• Exercise instructions: Pull every line with "Dpared" from the data.

• Data for this task:
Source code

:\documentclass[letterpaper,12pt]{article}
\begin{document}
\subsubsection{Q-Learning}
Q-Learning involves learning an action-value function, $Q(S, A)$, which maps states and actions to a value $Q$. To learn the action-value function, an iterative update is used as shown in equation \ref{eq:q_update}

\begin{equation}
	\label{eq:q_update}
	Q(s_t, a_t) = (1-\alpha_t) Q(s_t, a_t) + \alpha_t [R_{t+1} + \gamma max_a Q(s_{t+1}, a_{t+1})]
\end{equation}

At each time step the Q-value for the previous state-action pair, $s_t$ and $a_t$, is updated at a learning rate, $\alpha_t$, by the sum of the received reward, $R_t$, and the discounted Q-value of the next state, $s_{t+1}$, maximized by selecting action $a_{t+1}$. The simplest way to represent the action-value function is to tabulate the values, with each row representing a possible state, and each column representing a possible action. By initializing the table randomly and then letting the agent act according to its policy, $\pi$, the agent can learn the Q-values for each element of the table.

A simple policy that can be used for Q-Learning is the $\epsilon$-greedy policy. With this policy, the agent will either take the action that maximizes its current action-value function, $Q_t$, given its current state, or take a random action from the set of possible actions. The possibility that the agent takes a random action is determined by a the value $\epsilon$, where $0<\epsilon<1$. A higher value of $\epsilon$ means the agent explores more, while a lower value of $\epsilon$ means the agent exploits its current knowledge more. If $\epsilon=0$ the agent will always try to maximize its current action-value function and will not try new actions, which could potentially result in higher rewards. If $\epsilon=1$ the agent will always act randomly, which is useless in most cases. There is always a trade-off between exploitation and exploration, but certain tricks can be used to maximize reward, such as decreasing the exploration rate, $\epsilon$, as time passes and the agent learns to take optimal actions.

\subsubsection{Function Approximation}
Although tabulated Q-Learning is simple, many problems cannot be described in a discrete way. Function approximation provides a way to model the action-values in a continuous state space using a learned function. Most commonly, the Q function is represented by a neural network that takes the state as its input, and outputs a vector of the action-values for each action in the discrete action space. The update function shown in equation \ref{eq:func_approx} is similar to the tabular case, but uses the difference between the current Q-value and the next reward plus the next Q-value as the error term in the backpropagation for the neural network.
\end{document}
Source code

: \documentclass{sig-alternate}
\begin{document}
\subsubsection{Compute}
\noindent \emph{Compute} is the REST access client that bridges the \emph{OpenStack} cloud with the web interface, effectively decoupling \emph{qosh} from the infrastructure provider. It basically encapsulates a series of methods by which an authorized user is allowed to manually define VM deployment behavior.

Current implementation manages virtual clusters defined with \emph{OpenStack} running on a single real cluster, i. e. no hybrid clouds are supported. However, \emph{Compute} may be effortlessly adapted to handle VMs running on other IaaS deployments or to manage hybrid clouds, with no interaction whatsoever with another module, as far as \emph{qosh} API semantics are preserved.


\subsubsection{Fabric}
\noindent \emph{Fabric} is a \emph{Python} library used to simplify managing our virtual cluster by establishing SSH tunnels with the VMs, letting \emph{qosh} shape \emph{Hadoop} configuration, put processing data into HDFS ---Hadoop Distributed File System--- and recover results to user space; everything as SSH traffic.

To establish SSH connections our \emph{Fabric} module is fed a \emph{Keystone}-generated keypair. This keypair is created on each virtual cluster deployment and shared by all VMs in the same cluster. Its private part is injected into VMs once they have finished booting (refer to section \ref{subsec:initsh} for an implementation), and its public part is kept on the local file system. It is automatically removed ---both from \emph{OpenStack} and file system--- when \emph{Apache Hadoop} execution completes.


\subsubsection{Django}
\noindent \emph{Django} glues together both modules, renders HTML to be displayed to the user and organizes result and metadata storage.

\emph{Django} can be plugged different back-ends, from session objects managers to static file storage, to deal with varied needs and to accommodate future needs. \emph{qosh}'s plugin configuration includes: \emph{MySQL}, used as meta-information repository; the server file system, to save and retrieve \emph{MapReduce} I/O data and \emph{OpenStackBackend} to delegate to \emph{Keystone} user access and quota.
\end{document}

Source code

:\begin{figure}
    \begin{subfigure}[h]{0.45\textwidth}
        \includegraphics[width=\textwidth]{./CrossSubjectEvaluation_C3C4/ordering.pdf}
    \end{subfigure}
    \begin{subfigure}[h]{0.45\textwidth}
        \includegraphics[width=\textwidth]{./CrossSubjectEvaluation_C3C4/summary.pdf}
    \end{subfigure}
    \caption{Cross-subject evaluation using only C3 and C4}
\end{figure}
--
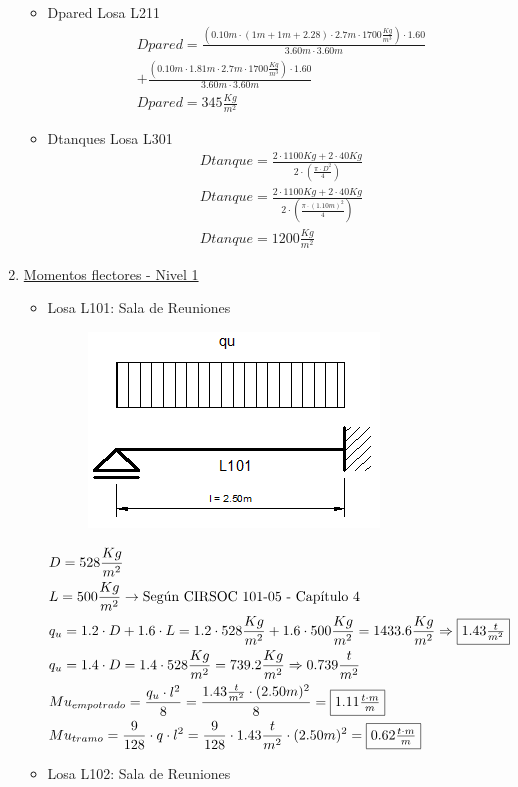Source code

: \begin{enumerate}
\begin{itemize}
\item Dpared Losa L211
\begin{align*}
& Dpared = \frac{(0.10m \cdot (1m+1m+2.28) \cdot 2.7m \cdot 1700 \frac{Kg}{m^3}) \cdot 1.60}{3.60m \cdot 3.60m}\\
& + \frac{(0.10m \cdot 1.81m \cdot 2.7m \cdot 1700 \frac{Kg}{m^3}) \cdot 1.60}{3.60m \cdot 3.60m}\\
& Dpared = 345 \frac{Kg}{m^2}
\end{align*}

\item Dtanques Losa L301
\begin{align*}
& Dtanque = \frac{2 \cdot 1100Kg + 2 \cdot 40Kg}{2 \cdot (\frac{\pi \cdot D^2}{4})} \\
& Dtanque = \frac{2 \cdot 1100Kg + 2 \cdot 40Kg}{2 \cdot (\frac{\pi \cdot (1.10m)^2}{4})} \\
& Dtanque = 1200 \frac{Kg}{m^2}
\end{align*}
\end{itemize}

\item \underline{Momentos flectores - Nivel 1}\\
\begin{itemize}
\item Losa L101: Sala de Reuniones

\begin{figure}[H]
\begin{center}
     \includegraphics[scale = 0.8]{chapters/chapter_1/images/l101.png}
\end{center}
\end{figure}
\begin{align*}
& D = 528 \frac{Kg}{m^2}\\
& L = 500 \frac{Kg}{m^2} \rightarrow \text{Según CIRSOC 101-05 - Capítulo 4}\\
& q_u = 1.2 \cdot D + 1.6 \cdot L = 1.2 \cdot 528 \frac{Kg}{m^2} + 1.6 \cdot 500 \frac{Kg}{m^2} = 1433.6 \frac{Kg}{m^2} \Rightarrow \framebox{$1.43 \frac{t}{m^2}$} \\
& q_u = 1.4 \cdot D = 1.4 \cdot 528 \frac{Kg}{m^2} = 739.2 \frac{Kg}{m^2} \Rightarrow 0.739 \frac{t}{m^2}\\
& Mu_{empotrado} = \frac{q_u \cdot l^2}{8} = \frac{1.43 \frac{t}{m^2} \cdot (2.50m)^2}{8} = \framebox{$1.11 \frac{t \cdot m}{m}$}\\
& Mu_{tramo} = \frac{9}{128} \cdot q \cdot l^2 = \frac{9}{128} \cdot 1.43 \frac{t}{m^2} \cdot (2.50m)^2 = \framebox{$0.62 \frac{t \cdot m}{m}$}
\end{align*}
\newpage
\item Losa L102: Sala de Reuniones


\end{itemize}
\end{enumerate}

• Solution:
\item Dpared Losa L211
& Dpared = \frac{(0.10m \cdot (1m+1m+2.28) \cdot 2.7m \cdot 1700 \frac{Kg}{m^3}) \cdot 1.60}{3.60m \cdot 3.60m}\\
& Dpared = 345 \frac{Kg}{m^2}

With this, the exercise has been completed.